O procurador da Lava Jato Januário Paludo então revelou que era necessário ele inverter os processos porque, se não fosse assim, a Lava Jato não teria como denunciar Lula como articulador de uma “organização criminosa”. “Sem a sua denúncia, a gente perde o crime por lavagem” , disse o procurador.
Janot sustentou que não alteraria os processos e Dallagnol sem que houvesse uma consulta prévia ao procurador-geral nem qualquer outro membro da equipe foi à público em setembro de 2016 acusar Lula de ser o “grande general” , além do “comandante máximo da organização criminosa”. No episódio do “PowerPoint” que eternizou a frase de Dallagnol: “Não tenho provas mas tenho convicção”.
A denúncia da PGR aconteceu apenas um ano depois já em setembro de 2017. “Em 1 o de setembro de 2017, denunciamos o quadrilhão do PP. Quatro dias depois, fizemos uma denúncia por organização criminosa contra Lula e outros do PT, ou seja, quase um ano após a denúncia da força-tarefa de Curitiba. Em 8 e 14 de setembro, protocolizamos as denúncias contra o PMDB do Senado e da Câmara. A troca da ordem, uma diferença de poucos dias, se deveu tão somente ao andamento natural das investigações”, escreveu Janot em seu livro.

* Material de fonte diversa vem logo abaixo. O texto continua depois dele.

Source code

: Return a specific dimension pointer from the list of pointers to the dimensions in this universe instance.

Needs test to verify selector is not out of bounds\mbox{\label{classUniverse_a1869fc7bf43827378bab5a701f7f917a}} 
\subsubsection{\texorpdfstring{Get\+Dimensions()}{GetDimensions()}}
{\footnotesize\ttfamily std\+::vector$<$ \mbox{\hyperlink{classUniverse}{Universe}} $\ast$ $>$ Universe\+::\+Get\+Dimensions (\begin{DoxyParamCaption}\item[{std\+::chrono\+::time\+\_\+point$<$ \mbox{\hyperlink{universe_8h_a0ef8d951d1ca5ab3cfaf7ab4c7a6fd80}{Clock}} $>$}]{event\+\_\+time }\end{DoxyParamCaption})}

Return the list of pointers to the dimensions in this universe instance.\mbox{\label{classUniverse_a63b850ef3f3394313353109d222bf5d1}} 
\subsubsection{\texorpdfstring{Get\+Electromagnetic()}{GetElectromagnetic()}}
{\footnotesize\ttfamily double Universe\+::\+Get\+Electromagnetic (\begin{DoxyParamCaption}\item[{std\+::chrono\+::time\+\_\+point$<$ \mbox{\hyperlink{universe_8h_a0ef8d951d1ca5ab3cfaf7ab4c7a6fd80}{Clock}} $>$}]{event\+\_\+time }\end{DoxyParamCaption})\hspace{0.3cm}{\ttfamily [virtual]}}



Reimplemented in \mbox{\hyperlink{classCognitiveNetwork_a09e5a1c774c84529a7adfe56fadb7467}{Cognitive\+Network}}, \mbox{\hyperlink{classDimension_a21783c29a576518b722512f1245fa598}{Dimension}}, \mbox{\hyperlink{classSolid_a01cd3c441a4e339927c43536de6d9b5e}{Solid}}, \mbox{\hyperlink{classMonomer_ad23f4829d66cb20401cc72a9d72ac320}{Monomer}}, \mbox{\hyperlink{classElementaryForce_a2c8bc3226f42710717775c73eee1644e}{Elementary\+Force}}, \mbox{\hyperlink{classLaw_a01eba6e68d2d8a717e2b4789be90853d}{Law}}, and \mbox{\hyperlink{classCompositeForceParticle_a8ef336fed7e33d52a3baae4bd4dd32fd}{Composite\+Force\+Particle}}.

Quando iam como grupo se encontrar com Janot, o então procurador confessava que pensava em seu íntimo: “Lá vem problema”.
“Nada menos que tudo” também dá pequenas pitadas pessoais da vida de Janot como seu apreço por vinho. Ele revela que no dia em que recebeu o convite da ex-presidente da República, Dilma Rousseff para se tornar o próximo chefe do Ministério Público, vomitou antes de encontro por conta das taças de vinho que havia tomado no almoço.